▼▼▼
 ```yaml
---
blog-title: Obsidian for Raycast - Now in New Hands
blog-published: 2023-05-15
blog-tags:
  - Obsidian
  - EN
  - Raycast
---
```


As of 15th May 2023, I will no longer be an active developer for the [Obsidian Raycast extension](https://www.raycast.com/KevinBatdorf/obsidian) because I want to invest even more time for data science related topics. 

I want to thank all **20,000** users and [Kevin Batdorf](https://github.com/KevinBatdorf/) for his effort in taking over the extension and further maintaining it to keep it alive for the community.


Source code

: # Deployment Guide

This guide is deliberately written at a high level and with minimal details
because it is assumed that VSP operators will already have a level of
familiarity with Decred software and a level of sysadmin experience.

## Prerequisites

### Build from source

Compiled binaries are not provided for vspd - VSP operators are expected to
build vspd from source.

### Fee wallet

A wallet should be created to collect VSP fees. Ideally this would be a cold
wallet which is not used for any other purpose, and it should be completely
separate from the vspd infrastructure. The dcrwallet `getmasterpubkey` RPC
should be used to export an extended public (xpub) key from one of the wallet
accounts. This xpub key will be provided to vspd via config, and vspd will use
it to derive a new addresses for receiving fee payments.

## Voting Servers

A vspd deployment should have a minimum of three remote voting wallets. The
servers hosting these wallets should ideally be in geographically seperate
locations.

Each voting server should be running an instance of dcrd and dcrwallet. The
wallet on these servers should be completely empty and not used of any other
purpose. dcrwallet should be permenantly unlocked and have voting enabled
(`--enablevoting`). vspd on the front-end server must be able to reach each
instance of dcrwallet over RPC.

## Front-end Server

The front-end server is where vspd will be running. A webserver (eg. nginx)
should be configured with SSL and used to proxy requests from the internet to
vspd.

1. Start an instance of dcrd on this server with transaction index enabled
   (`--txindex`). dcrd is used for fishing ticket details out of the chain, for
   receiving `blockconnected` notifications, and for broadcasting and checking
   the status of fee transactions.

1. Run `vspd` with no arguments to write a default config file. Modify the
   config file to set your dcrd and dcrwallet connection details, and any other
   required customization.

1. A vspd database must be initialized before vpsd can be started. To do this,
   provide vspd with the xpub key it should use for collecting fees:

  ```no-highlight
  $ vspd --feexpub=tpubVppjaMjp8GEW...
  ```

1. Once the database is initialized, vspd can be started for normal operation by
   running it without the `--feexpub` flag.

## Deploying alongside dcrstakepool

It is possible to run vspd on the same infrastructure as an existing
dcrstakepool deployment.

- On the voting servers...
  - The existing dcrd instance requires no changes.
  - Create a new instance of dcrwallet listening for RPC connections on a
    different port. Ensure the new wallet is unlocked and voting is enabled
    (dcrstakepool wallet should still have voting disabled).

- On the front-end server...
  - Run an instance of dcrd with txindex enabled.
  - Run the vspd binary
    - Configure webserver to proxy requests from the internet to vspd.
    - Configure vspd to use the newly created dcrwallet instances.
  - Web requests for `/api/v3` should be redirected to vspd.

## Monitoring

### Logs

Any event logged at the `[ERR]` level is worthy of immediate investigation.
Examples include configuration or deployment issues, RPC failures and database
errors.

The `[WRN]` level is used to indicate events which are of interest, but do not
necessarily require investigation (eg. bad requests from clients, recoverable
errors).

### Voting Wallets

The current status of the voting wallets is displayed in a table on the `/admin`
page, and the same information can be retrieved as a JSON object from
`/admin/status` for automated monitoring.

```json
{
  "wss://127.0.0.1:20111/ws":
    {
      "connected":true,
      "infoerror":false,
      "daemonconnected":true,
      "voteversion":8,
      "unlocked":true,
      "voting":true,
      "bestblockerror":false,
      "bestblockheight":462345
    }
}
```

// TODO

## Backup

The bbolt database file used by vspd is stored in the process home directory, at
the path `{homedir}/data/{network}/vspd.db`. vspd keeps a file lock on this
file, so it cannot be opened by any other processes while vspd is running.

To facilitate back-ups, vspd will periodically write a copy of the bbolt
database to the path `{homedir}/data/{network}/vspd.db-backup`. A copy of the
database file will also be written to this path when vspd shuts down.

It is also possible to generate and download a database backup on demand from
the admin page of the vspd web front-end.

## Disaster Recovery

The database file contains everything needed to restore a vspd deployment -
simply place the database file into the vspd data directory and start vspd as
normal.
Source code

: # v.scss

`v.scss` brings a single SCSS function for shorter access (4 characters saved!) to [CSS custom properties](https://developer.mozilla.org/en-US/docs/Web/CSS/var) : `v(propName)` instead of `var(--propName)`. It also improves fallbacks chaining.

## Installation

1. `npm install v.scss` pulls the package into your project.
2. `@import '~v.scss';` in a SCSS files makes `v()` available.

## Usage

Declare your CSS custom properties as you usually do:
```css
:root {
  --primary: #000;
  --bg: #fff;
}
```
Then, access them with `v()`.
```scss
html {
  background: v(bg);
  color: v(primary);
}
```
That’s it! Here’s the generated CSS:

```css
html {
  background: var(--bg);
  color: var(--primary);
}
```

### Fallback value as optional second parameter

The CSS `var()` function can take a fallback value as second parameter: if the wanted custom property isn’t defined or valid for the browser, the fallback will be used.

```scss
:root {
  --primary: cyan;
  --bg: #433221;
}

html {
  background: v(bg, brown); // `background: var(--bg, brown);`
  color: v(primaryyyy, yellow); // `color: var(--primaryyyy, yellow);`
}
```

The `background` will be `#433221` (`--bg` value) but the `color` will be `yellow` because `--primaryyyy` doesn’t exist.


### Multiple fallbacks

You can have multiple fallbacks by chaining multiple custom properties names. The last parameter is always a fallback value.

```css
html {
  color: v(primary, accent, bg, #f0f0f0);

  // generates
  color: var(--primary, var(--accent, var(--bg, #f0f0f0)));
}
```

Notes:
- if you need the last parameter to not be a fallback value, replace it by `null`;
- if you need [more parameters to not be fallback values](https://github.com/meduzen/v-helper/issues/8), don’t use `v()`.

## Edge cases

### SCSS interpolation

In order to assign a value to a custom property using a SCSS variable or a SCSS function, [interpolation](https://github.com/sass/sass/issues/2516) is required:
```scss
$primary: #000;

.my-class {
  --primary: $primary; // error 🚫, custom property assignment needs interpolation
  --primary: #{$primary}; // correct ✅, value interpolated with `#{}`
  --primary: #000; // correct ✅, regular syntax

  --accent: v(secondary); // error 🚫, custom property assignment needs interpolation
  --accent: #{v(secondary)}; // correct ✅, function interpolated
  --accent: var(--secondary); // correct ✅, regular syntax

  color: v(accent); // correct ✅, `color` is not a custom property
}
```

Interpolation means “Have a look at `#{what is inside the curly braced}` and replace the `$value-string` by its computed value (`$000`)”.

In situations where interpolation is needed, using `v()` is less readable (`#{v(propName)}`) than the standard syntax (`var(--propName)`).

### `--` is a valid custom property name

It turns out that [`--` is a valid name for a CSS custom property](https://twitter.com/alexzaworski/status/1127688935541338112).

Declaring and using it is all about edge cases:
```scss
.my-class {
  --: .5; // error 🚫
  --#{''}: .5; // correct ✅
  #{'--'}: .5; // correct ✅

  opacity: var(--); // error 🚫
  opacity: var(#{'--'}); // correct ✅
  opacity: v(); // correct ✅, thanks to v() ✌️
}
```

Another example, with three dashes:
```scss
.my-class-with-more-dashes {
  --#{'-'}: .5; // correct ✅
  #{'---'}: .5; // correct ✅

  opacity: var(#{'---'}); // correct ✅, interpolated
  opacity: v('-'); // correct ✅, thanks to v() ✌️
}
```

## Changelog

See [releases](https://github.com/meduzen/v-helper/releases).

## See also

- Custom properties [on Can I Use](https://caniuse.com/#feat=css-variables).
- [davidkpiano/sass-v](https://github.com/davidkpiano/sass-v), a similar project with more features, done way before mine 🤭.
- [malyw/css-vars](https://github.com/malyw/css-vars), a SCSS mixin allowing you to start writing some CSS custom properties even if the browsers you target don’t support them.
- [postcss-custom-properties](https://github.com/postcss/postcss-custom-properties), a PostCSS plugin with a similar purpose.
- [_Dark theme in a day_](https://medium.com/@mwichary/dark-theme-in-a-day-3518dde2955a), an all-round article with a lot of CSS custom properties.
▲▲▲
GOAL OF THE EXERCISE
Repeat every line exactly, starting with the first line of the entries, and stop once the line containing "the chain, for" has been given.

WRITTEN ANSWER
 ```yaml
---
blog-title: Obsidian for Raycast - Now in New Hands
blog-published: 2023-05-15
blog-tags:
  - Obsidian
  - EN
  - Raycast
---
```


As of 15th May 2023, I will no longer be an active developer for the [Obsidian Raycast extension](https://www.raycast.com/KevinBatdorf/obsidian) because I want to invest even more time for data science related topics. 

I want to thank all **20,000** users and [Kevin Batdorf](https://github.com/KevinBatdorf/) for his effort in taking over the extension and further maintaining it to keep it alive for the community.


Source code

: # Deployment Guide

This guide is deliberately written at a high level and with minimal details
because it is assumed that VSP operators will already have a level of
familiarity with Decred software and a level of sysadmin experience.

## Prerequisites

### Build from source

Compiled binaries are not provided for vspd - VSP operators are expected to
build vspd from source.

### Fee wallet

A wallet should be created to collect VSP fees. Ideally this would be a cold
wallet which is not used for any other purpose, and it should be completely
separate from the vspd infrastructure. The dcrwallet `getmasterpubkey` RPC
should be used to export an extended public (xpub) key from one of the wallet
accounts. This xpub key will be provided to vspd via config, and vspd will use
it to derive a new addresses for receiving fee payments.

## Voting Servers

A vspd deployment should have a minimum of three remote voting wallets. The
servers hosting these wallets should ideally be in geographically seperate
locations.

Each voting server should be running an instance of dcrd and dcrwallet. The
wallet on these servers should be completely empty and not used of any other
purpose. dcrwallet should be permenantly unlocked and have voting enabled
(`--enablevoting`). vspd on the front-end server must be able to reach each
instance of dcrwallet over RPC.

## Front-end Server

The front-end server is where vspd will be running. A webserver (eg. nginx)
should be configured with SSL and used to proxy requests from the internet to
vspd.

1. Start an instance of dcrd on this server with transaction index enabled
   (`--txindex`). dcrd is used for fishing ticket details out of the chain, for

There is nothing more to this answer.